▶ [HOW TO COMPLETE THIS TASK]:
Your task is to output, without alteration, each line from the one containing "- The code for" through the final line of the records below.
########
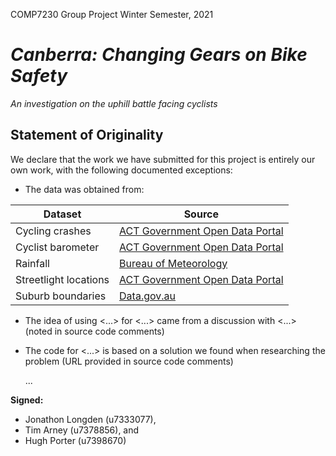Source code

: COMP7230 Group Project
Winter Semester, 2021

# _Canberra: Changing Gears on Bike Safety_
_An investigation on the uphill battle facing cyclists_

## Statement of Originality

We declare that the work we have submitted for this project is entirely our own
work, with the following documented exceptions:

- The data was obtained from:

| Dataset | Source |
|---------|--------|
| Cycling crashes | [ACT Government Open Data Portal](https://www.data.act.gov.au) |
| Cyclist barometer | [ACT Government Open Data Portal](https://www.data.act.gov.au) |
| Rainfall | [Bureau of Meteorology](http://www.bom.gov.au/) |
| Streetlight locations | [ACT Government Open Data Portal](https://www.data.act.gov.au) |
| Suburb boundaries | [Data.gov.au](https://data.gov.au/) |

- The idea of using <...> for <...> came from a discussion with <...> (noted in source code comments)
- The code for <...> is based on a solution we found when researching the problem (URL provided in source code comments)

    ...

**Signed:**
- Jonathon Longden (u7333077),
- Tim Arney (u7378856), and
- Hugh Porter (u7398670)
########
▶ [ANSWER TO THE PROBLEM]:
- The code for <...> is based on a solution we found when researching the problem (URL provided in source code comments)

    ...

**Signed:**
- Jonathon Longden (u7333077),
- Tim Arney (u7378856), and
- Hugh Porter (u7398670)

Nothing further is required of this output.